Would you reproduce exactly the lines below from the one holding "33.77 dB。(*k*= #参数)" through the one holding "B17U1、B3U8、B1U25，具有 *d* =52，具有相似的性能。", inclusive, and no others?

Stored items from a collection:
-- -- --
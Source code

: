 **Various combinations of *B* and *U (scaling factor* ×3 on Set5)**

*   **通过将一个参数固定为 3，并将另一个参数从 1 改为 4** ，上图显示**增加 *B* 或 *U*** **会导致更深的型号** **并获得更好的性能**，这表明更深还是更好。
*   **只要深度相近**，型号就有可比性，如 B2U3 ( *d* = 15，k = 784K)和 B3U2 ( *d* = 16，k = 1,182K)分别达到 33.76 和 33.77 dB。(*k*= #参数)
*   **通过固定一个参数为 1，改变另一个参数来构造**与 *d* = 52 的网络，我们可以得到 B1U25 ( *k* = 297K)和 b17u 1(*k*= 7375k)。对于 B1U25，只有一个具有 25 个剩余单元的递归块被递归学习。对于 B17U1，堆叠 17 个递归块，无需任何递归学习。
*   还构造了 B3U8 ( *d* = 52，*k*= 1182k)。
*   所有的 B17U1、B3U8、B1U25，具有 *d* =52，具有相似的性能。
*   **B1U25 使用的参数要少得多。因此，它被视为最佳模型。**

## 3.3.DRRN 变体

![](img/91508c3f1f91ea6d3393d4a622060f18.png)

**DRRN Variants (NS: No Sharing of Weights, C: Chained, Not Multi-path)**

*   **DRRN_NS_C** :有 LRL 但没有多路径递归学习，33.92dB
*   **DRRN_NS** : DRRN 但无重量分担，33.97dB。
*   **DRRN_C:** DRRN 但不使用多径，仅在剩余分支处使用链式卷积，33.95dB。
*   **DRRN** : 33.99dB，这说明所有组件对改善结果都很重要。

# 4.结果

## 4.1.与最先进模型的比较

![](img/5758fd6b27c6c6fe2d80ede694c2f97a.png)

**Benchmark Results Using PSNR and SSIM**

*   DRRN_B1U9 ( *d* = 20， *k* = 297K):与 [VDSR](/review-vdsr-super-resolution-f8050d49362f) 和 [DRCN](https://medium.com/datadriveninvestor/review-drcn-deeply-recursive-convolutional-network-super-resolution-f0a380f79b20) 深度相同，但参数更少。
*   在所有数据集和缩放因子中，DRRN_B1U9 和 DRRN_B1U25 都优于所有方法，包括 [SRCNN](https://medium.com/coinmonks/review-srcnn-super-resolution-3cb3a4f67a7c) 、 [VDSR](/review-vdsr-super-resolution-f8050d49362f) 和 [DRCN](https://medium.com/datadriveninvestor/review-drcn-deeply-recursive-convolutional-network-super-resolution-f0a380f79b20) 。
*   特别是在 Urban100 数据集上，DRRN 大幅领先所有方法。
-- -- --
=== Solution to this problem ===
*   **只要深度相近**，型号就有可比性，如 B2U3 ( *d* = 15，k = 784K)和 B3U2 ( *d* = 16，k = 1,182K)分别达到 33.76 和 33.77 dB。(*k*= #参数)
*   **通过固定一个参数为 1，改变另一个参数来构造**与 *d* = 52 的网络，我们可以得到 B1U25 ( *k* = 297K)和 b17u 1(*k*= 7375k)。对于 B1U25，只有一个具有 25 个剩余单元的递归块被递归学习。对于 B17U1，堆叠 17 个递归块，无需任何递归学习。
*   还构造了 B3U8 ( *d* = 52，*k*= 1182k)。
*   所有的 B17U1、B3U8、B1U25，具有 *d* =52，具有相似的性能。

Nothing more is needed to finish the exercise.